- _Your instructions_: If a line in the records below holds the word "category", copy it.

(Data items)
........

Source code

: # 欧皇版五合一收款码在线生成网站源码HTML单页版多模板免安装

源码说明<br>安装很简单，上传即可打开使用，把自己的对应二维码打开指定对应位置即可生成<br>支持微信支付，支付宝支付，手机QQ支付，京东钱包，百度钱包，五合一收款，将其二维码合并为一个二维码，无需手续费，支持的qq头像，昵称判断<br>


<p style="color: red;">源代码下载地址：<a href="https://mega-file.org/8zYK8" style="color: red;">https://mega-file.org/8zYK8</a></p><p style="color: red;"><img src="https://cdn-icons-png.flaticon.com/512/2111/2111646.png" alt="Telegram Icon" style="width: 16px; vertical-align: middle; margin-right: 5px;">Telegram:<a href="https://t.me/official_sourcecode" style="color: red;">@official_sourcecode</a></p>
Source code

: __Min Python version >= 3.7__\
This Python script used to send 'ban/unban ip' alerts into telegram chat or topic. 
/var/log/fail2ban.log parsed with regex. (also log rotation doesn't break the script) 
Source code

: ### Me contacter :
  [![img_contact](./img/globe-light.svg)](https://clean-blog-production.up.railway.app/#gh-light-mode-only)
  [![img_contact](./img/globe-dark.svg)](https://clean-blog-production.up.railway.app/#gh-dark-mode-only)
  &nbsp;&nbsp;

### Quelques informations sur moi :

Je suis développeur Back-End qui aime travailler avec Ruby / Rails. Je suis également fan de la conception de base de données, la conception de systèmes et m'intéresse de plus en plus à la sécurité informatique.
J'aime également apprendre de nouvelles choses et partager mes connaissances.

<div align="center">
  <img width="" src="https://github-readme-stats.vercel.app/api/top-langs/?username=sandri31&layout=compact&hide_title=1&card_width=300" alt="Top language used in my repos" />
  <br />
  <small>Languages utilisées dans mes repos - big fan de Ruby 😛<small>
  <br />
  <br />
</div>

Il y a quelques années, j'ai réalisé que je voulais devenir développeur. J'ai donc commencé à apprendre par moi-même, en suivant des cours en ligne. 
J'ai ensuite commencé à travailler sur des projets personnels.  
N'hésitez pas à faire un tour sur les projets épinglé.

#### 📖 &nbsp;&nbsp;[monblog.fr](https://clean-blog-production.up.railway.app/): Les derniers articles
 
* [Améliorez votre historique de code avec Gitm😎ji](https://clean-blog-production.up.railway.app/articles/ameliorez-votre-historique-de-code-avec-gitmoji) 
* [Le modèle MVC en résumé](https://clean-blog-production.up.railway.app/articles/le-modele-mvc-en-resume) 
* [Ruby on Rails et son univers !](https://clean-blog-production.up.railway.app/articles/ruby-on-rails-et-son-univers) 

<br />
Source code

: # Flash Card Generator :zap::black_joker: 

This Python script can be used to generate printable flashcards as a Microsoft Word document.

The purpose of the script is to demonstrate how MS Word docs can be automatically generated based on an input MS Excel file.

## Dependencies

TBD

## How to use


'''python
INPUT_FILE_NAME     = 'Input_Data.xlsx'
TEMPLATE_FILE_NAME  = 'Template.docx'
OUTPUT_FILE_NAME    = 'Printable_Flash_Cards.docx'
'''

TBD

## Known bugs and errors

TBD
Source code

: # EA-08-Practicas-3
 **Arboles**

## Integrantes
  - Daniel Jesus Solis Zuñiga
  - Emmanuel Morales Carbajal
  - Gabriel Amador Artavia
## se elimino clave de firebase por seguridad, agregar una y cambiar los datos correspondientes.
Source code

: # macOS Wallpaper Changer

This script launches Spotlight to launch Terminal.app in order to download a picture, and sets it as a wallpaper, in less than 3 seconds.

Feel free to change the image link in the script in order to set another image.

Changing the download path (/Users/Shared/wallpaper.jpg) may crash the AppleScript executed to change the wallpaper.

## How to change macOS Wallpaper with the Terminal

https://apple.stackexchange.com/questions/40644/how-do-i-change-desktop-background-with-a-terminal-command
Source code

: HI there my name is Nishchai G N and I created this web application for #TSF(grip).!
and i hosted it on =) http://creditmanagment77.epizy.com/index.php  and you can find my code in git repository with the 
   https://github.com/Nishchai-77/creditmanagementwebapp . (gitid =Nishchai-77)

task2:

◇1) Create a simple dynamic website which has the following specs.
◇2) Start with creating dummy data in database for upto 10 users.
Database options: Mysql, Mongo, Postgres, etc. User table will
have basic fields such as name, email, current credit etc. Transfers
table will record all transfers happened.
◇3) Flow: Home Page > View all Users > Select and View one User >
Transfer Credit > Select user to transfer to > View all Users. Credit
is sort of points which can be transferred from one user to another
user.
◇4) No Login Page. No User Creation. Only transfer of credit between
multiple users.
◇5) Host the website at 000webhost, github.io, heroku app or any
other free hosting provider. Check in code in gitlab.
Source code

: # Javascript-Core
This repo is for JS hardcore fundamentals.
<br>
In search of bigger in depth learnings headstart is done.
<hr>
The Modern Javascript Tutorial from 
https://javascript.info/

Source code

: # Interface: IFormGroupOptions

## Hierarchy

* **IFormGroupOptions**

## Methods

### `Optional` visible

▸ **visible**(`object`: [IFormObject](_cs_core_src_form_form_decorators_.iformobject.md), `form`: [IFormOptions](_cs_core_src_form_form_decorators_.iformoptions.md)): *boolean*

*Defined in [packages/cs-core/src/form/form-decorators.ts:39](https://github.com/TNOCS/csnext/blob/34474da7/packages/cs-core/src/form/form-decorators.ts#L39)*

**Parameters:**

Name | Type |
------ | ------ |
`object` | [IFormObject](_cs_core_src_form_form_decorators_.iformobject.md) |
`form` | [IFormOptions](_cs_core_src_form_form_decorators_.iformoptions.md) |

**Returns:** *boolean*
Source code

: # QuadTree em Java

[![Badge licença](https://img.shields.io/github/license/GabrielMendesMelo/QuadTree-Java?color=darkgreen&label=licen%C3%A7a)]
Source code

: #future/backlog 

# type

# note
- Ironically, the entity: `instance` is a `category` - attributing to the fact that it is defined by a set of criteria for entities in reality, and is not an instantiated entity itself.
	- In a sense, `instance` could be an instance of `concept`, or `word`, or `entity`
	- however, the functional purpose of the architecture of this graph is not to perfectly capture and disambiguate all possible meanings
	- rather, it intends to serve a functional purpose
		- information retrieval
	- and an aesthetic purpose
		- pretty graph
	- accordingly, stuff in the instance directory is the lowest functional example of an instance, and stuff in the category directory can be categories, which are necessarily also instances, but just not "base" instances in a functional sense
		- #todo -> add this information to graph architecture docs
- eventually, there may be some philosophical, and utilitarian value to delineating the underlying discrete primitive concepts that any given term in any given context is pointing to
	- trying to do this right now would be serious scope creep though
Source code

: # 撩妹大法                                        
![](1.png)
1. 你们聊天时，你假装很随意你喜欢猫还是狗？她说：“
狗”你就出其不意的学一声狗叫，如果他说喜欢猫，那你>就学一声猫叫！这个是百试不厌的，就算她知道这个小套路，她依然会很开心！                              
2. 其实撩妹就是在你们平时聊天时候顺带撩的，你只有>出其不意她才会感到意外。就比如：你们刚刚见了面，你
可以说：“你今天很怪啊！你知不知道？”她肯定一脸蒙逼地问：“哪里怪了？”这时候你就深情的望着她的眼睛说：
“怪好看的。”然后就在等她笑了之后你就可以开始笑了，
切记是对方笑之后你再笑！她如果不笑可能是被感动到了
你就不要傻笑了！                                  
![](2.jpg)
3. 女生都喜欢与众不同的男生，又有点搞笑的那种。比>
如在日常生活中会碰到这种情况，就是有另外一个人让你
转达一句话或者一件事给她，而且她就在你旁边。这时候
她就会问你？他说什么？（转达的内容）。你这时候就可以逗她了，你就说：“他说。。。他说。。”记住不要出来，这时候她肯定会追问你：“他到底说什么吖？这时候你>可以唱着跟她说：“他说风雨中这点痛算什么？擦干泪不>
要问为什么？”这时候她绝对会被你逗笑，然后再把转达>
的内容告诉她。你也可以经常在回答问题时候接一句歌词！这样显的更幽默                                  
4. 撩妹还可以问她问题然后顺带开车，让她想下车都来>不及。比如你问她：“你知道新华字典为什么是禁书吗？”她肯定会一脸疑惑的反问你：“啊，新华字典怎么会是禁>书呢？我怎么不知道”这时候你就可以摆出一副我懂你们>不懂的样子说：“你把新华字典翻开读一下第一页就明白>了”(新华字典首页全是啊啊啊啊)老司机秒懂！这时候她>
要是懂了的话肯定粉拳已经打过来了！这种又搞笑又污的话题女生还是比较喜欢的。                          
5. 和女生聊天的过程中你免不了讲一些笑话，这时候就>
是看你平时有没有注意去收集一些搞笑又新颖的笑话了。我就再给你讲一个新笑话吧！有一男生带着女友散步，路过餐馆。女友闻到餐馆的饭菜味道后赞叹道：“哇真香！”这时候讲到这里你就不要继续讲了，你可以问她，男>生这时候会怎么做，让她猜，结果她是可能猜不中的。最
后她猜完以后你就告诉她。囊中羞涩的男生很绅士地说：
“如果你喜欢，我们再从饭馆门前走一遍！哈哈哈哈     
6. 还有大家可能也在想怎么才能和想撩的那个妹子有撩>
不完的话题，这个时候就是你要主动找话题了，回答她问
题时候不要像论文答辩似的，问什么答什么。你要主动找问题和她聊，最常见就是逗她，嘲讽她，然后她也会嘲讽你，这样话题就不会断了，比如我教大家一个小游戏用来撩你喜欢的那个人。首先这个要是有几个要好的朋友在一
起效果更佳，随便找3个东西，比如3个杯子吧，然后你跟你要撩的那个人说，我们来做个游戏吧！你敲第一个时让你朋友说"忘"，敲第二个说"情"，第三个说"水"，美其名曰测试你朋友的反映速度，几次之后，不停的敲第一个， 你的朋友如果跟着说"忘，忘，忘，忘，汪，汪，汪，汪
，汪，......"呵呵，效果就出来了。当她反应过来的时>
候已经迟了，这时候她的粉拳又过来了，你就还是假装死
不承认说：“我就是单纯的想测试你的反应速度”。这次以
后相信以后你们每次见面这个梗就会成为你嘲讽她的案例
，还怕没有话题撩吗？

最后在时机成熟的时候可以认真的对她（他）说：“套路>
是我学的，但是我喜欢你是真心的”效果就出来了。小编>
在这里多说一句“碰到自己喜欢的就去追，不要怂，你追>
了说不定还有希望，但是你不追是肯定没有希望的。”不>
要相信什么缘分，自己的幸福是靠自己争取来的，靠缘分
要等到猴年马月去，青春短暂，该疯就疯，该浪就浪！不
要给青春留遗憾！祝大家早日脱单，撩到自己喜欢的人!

........

- _Result_:
- Ironically, the entity: `instance` is a `category` - attributing to the fact that it is defined by a set of criteria for entities in reality, and is not an instantiated entity itself.
	- accordingly, stuff in the instance directory is the lowest functional example of an instance, and stuff in the category directory can be categories, which are necessarily also instances, but just not "base" instances in a functional sense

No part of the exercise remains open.